# Work to be completed:
Among the lines below, take the one holding "Traditional financial simulation", the one holding "Generative Models in", and all lines between them. Set them down exactly.

[Stored data]
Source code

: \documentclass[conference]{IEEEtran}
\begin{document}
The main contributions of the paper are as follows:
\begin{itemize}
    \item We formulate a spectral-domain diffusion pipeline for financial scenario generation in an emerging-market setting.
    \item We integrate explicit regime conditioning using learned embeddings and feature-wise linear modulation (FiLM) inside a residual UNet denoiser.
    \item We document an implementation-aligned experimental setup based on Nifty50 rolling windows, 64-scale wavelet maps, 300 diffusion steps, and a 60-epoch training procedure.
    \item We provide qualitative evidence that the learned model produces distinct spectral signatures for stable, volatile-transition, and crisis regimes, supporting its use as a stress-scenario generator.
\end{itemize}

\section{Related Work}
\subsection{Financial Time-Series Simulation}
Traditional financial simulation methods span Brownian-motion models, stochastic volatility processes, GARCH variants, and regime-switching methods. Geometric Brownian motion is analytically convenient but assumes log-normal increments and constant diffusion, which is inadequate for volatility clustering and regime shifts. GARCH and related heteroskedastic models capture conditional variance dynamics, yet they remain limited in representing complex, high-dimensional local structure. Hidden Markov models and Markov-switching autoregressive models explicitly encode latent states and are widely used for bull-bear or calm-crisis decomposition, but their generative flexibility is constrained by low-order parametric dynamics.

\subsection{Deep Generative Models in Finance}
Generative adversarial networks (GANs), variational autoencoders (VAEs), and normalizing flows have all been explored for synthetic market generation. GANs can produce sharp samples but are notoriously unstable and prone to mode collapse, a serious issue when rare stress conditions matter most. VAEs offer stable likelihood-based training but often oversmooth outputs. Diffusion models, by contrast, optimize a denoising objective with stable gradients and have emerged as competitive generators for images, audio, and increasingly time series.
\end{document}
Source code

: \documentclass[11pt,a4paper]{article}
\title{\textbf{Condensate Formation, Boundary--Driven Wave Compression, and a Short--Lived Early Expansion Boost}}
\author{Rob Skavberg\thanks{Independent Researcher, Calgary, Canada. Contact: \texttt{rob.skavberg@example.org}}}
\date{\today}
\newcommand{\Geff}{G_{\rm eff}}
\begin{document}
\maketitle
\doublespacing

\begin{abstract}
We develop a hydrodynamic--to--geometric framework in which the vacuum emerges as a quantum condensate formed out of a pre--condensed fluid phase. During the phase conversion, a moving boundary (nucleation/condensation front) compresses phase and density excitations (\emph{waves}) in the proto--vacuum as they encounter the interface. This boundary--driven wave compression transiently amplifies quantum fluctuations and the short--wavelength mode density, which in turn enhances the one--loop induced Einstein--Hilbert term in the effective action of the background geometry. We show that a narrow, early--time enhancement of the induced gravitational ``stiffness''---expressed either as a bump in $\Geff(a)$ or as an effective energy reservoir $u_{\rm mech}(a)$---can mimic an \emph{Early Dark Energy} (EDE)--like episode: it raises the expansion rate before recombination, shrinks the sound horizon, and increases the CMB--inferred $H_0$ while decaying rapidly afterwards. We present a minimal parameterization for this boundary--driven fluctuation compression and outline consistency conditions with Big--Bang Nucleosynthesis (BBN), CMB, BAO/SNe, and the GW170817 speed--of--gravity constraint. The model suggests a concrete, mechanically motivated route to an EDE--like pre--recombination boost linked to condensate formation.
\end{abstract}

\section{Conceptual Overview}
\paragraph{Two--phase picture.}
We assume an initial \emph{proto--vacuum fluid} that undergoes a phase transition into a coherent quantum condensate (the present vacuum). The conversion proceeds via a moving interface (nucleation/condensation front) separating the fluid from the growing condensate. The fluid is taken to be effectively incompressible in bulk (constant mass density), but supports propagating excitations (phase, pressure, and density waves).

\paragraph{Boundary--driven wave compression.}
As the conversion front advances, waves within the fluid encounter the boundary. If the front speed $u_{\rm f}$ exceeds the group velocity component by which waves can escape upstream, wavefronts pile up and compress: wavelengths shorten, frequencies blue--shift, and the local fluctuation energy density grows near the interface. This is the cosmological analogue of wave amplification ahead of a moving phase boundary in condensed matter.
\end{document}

# Task response:
Traditional financial simulation methods span Brownian-motion models, stochastic volatility processes, GARCH variants, and regime-switching methods. Geometric Brownian motion is analytically convenient but assumes log-normal increments and constant diffusion, which is inadequate for volatility clustering and regime shifts. GARCH and related heteroskedastic models capture conditional variance dynamics, yet they remain limited in representing complex, high-dimensional local structure. Hidden Markov models and Markov-switching autoregressive models explicitly encode latent states and are widely used for bull-bear or calm-crisis decomposition, but their generative flexibility is constrained by low-order parametric dynamics.

\subsection{Deep Generative Models in Finance}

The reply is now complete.